***** DATA LISTING *****

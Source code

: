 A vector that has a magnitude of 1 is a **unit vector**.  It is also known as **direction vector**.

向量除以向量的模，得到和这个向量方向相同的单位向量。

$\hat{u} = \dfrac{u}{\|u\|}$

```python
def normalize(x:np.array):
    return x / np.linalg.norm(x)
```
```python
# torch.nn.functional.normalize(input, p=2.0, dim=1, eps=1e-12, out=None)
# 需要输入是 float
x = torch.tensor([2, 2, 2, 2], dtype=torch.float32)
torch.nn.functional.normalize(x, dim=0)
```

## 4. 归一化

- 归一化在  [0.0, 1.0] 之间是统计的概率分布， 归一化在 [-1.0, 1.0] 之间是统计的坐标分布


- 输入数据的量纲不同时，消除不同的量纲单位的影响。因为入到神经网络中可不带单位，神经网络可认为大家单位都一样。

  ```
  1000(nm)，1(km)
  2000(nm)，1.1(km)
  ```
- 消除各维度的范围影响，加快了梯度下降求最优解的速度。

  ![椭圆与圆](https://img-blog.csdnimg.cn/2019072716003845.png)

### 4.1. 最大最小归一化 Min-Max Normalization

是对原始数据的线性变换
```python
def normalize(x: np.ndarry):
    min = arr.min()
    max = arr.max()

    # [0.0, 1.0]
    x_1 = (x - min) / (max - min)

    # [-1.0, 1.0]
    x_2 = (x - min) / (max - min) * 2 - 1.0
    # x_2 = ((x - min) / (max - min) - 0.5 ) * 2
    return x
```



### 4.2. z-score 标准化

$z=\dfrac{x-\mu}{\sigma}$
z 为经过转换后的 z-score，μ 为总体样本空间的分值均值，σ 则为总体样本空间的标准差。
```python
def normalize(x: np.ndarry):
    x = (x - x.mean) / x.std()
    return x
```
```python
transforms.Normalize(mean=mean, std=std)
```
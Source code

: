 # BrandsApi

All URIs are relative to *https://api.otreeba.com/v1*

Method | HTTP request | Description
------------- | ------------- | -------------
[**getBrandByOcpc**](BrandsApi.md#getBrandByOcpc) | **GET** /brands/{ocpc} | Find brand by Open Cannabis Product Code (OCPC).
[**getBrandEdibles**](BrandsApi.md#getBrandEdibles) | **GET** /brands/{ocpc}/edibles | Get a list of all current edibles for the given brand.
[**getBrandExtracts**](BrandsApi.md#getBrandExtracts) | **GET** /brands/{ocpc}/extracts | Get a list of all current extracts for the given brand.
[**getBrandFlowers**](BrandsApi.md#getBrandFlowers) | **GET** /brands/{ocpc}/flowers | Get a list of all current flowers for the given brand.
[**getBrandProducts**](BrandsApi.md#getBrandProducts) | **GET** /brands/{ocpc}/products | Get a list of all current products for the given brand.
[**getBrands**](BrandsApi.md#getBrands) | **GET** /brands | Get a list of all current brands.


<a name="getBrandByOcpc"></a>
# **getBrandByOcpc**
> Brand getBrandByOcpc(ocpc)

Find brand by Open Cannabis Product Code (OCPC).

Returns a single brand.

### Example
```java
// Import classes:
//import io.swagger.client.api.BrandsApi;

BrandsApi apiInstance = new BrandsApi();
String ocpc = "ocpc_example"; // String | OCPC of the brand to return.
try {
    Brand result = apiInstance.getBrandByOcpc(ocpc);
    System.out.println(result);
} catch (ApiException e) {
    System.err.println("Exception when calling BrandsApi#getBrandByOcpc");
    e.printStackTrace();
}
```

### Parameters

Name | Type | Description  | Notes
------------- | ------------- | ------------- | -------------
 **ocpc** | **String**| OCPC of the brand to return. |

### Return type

*****

Within the entries, find all lines holding "apiInstance" and copy each one.

WRITTEN SOLUTION:
BrandsApi apiInstance = new BrandsApi();
    Brand result = apiInstance.getBrandByOcpc(ocpc);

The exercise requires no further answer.